### Problem statement
The data below holds a line containing "removing the flash drive" and a line containing "Select this option."; please quote exactly those two lines and every line between them, and nothing else.

[Data extracted from a collection]
================================

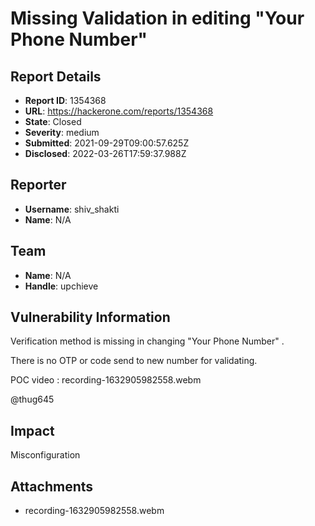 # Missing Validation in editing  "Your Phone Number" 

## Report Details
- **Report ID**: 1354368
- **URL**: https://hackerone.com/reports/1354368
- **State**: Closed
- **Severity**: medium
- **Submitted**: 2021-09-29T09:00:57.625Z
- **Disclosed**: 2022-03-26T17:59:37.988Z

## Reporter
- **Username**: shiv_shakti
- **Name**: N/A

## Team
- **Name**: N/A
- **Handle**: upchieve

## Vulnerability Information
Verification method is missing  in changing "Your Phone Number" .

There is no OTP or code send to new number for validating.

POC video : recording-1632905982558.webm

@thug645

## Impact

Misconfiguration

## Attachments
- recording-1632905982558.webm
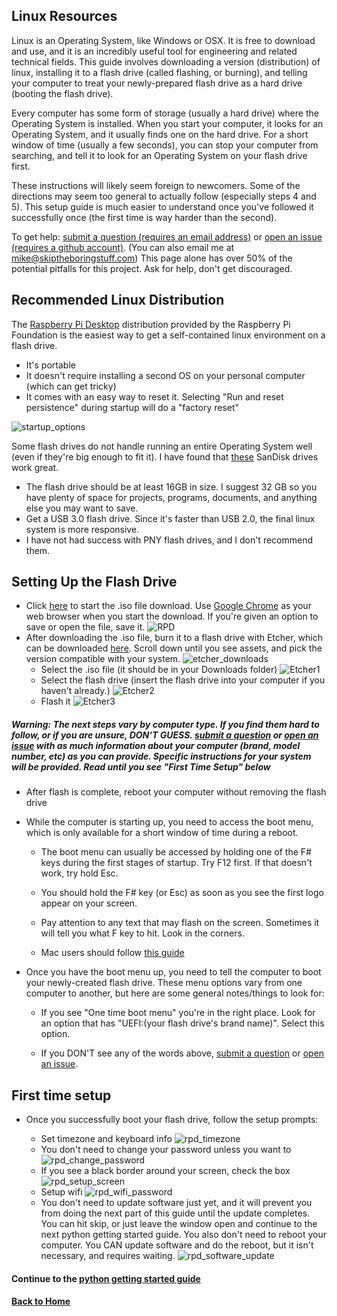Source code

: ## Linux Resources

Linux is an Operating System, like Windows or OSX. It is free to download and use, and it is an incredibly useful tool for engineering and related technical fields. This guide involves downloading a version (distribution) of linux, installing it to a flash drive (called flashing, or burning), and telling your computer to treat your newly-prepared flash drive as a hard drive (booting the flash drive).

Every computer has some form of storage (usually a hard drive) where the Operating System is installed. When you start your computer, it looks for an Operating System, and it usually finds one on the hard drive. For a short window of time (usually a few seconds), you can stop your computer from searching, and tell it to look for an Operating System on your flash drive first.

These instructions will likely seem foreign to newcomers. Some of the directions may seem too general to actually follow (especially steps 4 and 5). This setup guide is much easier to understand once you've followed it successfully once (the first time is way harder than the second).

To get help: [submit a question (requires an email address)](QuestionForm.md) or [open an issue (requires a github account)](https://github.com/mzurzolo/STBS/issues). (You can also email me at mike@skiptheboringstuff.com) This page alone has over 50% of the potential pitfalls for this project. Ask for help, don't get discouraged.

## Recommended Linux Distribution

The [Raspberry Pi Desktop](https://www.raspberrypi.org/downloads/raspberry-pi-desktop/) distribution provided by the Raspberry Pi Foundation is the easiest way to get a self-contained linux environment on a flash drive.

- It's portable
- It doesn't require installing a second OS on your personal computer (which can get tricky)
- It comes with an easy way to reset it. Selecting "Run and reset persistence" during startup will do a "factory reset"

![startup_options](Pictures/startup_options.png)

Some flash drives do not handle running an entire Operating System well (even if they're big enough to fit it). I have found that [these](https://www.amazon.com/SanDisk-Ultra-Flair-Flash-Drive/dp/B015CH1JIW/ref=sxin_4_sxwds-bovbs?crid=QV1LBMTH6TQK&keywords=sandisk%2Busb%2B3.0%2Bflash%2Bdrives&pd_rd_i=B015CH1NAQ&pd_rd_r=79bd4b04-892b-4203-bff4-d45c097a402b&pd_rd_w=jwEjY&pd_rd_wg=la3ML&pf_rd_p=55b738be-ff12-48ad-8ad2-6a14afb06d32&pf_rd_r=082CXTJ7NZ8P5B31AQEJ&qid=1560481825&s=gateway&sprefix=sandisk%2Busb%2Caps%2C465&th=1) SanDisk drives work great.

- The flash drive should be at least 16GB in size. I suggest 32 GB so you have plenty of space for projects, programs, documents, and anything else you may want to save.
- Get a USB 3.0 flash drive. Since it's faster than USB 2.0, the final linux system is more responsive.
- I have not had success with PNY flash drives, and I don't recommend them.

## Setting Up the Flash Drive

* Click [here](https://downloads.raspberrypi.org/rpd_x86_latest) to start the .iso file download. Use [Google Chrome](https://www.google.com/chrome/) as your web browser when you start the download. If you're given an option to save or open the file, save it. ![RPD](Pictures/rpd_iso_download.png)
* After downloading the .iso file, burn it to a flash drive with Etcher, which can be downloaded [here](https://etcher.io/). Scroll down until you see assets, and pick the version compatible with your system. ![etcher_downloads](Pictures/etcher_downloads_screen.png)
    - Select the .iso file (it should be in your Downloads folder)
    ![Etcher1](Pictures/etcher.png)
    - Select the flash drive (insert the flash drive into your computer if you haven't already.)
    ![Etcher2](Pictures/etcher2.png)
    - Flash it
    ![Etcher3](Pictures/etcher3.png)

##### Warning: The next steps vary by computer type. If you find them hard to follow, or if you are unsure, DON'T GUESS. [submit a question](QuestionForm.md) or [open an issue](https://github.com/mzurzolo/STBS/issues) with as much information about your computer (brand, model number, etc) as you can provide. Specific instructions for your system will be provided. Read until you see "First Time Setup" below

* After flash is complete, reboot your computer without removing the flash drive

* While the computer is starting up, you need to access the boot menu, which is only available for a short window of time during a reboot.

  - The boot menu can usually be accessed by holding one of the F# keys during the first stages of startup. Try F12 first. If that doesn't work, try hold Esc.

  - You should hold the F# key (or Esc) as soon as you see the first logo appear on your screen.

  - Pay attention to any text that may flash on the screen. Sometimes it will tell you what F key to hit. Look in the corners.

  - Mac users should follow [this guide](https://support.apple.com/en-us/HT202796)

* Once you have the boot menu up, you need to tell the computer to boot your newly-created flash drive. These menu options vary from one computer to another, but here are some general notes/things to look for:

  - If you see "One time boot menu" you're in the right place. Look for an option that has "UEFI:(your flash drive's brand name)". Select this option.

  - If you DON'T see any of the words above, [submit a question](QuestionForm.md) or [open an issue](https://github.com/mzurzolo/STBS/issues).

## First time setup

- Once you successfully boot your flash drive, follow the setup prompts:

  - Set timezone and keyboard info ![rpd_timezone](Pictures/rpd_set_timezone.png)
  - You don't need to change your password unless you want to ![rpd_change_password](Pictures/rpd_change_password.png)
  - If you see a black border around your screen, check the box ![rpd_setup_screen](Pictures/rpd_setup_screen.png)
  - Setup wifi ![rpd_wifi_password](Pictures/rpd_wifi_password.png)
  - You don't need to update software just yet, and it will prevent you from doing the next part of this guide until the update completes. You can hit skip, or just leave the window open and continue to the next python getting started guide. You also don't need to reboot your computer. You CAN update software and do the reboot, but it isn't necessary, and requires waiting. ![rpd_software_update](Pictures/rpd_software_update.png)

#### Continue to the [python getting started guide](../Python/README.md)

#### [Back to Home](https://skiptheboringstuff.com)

================================

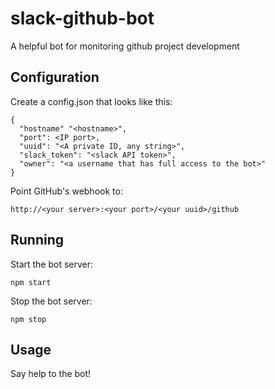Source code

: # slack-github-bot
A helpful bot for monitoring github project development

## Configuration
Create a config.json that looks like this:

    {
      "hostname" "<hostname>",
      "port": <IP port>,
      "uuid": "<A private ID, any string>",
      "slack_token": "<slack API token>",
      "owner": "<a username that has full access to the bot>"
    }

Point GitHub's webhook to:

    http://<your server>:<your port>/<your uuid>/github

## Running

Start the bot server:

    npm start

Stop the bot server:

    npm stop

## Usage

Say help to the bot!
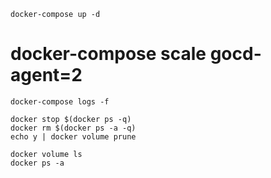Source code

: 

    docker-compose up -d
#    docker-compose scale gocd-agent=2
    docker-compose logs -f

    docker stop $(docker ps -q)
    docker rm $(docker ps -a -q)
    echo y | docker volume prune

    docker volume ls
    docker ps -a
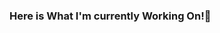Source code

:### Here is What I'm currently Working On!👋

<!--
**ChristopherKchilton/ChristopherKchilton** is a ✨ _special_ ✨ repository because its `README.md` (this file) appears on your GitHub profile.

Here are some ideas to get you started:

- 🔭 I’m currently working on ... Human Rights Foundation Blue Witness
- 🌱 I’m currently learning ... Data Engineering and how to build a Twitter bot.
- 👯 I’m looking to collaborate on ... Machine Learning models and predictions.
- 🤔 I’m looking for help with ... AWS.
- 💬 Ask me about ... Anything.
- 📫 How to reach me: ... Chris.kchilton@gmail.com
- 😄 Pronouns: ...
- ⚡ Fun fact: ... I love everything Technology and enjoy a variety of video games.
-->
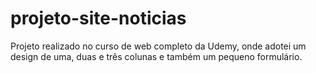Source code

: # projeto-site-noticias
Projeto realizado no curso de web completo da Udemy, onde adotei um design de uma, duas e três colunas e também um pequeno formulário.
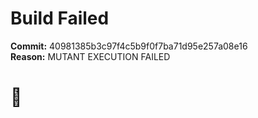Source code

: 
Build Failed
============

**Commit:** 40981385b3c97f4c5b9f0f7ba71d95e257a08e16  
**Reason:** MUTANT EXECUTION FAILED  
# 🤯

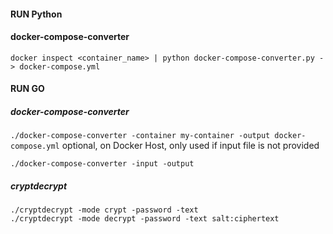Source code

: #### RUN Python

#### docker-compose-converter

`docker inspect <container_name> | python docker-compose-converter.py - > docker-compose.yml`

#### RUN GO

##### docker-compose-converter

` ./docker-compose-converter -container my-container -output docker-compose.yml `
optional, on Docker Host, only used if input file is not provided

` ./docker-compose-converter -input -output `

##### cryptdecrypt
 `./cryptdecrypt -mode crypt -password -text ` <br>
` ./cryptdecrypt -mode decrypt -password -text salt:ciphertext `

================================

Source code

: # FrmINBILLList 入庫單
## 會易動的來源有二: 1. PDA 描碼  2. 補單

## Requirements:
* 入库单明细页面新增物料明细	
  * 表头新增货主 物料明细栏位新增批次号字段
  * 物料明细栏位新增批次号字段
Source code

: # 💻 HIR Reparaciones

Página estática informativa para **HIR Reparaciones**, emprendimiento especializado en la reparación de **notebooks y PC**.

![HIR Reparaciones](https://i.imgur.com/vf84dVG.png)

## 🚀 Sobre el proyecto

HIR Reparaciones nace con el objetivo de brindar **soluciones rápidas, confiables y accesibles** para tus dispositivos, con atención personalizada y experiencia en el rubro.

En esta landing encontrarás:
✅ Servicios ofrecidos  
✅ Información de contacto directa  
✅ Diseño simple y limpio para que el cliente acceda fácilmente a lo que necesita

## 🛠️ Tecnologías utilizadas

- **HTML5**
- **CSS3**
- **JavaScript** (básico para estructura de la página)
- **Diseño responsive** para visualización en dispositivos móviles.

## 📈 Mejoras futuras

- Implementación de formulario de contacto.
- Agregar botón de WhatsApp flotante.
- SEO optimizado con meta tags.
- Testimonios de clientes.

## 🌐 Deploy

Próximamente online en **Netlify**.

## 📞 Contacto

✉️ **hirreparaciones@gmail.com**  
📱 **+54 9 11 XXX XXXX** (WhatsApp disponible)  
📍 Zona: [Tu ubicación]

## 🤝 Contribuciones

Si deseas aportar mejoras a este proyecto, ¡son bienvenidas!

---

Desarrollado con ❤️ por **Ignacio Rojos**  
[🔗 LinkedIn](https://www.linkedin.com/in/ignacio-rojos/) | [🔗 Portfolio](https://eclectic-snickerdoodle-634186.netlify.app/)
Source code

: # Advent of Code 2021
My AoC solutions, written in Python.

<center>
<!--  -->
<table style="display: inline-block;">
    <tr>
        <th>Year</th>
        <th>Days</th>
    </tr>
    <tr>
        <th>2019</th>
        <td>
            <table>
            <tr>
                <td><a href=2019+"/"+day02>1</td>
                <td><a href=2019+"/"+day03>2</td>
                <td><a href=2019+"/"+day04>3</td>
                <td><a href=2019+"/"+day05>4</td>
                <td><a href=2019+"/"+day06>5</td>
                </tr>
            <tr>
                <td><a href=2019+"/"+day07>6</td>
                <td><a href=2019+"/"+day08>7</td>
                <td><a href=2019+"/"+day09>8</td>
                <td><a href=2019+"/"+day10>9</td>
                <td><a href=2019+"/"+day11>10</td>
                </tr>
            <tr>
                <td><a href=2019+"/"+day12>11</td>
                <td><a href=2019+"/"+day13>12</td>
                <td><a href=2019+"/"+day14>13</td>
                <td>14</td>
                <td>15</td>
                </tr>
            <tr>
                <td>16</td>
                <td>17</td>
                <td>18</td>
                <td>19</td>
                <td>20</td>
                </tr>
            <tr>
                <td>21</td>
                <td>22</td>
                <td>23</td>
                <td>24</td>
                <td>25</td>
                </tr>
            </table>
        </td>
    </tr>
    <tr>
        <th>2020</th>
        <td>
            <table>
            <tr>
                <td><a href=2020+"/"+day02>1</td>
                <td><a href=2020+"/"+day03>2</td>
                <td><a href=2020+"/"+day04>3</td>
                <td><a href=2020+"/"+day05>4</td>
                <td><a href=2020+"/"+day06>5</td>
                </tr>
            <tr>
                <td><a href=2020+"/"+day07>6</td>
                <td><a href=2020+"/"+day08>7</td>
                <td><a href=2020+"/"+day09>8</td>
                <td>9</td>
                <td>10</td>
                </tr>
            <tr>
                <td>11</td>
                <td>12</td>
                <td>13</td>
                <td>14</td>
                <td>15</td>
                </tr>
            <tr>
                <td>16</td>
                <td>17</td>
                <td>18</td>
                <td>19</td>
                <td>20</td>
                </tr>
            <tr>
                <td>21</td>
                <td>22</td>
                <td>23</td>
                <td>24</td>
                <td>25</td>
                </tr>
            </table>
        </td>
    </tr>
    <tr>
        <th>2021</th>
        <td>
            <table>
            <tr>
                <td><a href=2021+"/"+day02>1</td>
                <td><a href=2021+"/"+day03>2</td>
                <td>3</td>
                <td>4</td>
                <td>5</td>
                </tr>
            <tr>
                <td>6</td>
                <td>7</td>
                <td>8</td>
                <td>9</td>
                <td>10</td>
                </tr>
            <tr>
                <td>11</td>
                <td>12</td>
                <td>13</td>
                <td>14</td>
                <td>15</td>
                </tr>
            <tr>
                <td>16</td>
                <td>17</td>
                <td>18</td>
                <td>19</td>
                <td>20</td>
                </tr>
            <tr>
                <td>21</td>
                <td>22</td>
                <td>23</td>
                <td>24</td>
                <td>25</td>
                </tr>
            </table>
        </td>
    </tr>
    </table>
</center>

================================

### Exercise answer
* After flash is complete, reboot your computer without removing the flash drive

* While the computer is starting up, you need to access the boot menu, which is only available for a short window of time during a reboot.

  - The boot menu can usually be accessed by holding one of the F# keys during the first stages of startup. Try F12 first. If that doesn't work, try hold Esc.

  - You should hold the F# key (or Esc) as soon as you see the first logo appear on your screen.

  - Pay attention to any text that may flash on the screen. Sometimes it will tell you what F key to hit. Look in the corners.

  - Mac users should follow [this guide](https://support.apple.com/en-us/HT202796)

* Once you have the boot menu up, you need to tell the computer to boot your newly-created flash drive. These menu options vary from one computer to another, but here are some general notes/things to look for:

  - If you see "One time boot menu" you're in the right place. Look for an option that has "UEFI:(your flash drive's brand name)". Select this option.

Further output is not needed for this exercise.